WHAT THE TASK REQUIRES
Copy the lines below that contain "width".

SUPPLIED MATERIAL

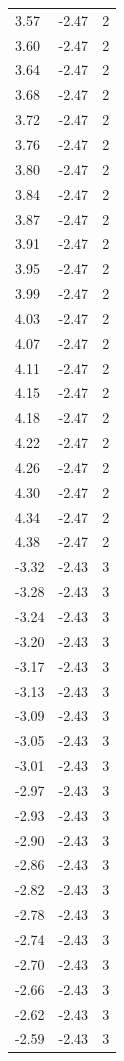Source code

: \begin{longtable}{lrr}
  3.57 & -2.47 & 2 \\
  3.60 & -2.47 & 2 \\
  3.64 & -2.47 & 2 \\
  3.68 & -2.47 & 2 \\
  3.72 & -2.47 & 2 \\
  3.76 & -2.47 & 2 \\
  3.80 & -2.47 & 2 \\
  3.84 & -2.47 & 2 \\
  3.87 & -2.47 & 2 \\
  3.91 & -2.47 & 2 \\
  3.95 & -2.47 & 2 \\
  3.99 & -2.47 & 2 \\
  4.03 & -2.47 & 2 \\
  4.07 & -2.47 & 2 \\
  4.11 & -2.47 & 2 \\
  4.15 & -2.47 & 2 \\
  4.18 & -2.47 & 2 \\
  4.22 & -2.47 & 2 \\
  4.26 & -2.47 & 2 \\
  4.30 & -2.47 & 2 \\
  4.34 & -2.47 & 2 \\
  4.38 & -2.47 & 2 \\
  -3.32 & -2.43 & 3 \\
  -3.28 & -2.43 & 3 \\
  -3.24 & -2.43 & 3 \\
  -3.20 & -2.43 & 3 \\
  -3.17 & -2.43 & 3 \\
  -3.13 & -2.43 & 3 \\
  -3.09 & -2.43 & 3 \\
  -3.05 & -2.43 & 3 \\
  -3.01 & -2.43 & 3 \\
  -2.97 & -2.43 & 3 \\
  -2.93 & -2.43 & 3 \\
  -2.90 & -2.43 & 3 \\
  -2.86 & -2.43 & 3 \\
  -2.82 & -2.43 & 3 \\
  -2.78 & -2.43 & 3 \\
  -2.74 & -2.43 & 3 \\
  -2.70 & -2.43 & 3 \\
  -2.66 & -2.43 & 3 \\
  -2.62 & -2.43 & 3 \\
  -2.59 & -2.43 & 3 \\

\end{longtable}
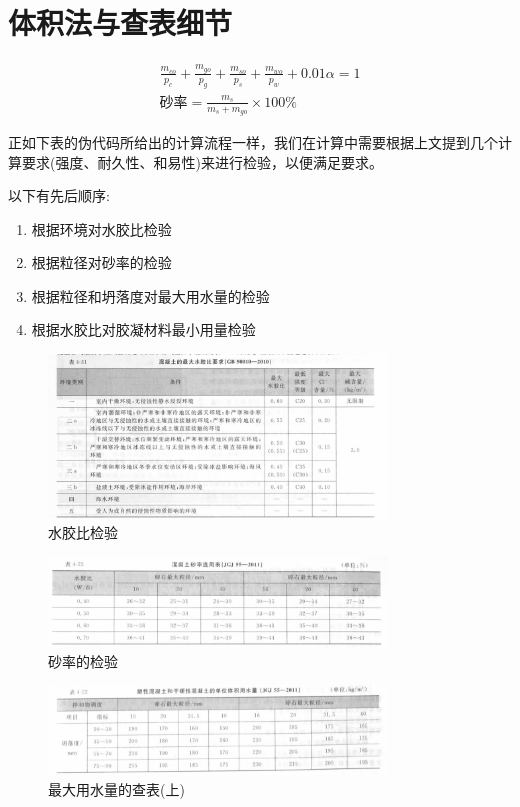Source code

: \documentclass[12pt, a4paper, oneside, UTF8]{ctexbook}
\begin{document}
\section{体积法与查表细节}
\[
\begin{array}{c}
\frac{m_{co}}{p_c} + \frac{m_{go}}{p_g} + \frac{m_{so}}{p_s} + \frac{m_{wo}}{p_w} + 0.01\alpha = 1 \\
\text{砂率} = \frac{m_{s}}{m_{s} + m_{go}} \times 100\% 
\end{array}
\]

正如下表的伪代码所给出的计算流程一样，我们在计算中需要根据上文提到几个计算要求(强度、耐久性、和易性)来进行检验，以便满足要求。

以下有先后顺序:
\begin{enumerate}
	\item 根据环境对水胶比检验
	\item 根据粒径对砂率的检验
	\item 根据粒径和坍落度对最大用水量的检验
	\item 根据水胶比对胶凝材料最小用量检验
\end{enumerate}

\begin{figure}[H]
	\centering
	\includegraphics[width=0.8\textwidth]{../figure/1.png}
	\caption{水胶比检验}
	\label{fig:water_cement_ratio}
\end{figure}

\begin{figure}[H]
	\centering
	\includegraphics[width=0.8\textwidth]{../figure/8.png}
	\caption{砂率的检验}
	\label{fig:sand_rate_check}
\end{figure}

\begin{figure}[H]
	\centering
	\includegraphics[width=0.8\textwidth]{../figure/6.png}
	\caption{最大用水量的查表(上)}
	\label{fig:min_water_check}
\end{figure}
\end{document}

REPLY TO THE TASK
	\includegraphics[width=0.8\textwidth]{../figure/1.png}
	\includegraphics[width=0.8\textwidth]{../figure/8.png}
	\includegraphics[width=0.8\textwidth]{../figure/6.png}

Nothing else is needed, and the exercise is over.